━━━━━ MATERIAL PROVIDED

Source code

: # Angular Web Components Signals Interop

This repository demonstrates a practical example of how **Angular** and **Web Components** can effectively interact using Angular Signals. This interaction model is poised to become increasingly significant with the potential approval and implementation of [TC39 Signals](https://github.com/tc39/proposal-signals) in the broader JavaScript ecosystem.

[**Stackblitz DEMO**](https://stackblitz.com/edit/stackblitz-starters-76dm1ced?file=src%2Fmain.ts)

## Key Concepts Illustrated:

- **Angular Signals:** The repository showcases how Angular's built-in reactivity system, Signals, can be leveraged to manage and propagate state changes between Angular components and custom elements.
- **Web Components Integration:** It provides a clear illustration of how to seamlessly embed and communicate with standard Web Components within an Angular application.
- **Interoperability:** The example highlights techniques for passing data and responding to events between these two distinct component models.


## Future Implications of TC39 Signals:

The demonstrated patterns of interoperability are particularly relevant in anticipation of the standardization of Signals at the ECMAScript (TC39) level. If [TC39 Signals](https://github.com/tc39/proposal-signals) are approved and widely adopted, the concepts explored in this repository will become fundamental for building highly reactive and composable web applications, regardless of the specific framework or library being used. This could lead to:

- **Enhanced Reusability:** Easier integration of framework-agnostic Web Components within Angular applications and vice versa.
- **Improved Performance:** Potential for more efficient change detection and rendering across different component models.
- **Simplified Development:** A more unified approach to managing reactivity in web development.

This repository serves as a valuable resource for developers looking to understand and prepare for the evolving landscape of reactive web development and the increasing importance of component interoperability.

━━━━━━━━━━
━━━━━ MATERIAL PROVIDED

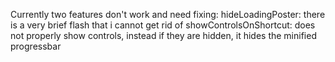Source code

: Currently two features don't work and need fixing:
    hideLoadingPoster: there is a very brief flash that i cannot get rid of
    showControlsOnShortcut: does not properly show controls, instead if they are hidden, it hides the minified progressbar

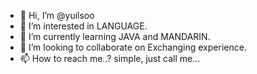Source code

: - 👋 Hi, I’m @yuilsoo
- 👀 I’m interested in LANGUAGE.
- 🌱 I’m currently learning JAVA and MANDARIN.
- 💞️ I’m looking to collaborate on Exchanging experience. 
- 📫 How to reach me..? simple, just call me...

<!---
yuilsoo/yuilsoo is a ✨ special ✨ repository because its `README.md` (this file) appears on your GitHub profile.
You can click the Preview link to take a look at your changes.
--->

━━━━━━━━━━
━━━━━ MATERIAL PROVIDED

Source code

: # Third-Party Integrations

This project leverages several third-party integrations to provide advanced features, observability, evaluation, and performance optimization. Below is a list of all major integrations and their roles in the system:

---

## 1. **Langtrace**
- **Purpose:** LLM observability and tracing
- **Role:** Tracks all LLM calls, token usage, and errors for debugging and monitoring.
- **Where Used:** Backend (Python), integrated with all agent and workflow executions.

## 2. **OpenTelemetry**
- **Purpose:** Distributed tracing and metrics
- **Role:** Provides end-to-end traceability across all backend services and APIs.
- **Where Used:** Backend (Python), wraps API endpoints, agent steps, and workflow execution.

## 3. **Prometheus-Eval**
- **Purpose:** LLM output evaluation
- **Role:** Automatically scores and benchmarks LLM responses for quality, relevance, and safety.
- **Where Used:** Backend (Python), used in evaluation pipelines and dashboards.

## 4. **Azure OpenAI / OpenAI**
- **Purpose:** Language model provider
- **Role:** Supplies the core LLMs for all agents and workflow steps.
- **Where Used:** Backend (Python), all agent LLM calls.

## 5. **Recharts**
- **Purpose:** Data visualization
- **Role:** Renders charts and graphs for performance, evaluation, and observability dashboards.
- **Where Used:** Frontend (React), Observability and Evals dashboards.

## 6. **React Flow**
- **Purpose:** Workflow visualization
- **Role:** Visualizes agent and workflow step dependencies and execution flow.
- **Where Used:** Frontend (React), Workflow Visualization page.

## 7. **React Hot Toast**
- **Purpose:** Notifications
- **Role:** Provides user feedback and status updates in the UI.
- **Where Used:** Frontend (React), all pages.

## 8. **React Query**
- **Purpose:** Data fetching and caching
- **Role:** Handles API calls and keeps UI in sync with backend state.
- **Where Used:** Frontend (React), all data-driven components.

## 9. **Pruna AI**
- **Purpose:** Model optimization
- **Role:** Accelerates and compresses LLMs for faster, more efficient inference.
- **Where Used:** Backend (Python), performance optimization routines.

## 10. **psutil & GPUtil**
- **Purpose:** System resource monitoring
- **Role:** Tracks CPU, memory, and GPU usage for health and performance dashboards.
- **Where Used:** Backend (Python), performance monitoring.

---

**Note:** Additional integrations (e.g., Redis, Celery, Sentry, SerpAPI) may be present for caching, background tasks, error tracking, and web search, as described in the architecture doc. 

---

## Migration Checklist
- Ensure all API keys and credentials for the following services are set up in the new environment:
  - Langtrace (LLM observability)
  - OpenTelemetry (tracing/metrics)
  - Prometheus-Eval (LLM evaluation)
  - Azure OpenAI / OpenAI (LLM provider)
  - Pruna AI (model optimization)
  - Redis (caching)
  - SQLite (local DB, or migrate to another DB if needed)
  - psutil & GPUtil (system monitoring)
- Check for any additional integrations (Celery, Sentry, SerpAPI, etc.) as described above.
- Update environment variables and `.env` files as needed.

━━━━━━━━━━

▸ **GOAL OF THE EXERCISE**:
Produce a word-for-word copy of everything above from the line holding "# Third-Party Integrations" down to the line holding "- **Role:** Visualizes", with both of those lines kept.

▸ **RESPONSE BOX**:
: # Third-Party Integrations

This project leverages several third-party integrations to provide advanced features, observability, evaluation, and performance optimization. Below is a list of all major integrations and their roles in the system:

---

## 1. **Langtrace**
- **Purpose:** LLM observability and tracing
- **Role:** Tracks all LLM calls, token usage, and errors for debugging and monitoring.
- **Where Used:** Backend (Python), integrated with all agent and workflow executions.

## 2. **OpenTelemetry**
- **Purpose:** Distributed tracing and metrics
- **Role:** Provides end-to-end traceability across all backend services and APIs.
- **Where Used:** Backend (Python), wraps API endpoints, agent steps, and workflow execution.

## 3. **Prometheus-Eval**
- **Purpose:** LLM output evaluation
- **Role:** Automatically scores and benchmarks LLM responses for quality, relevance, and safety.
- **Where Used:** Backend (Python), used in evaluation pipelines and dashboards.

## 4. **Azure OpenAI / OpenAI**
- **Purpose:** Language model provider
- **Role:** Supplies the core LLMs for all agents and workflow steps.
- **Where Used:** Backend (Python), all agent LLM calls.

## 5. **Recharts**
- **Purpose:** Data visualization
- **Role:** Renders charts and graphs for performance, evaluation, and observability dashboards.
- **Where Used:** Frontend (React), Observability and Evals dashboards.

## 6. **React Flow**
- **Purpose:** Workflow visualization
- **Role:** Visualizes agent and workflow step dependencies and execution flow.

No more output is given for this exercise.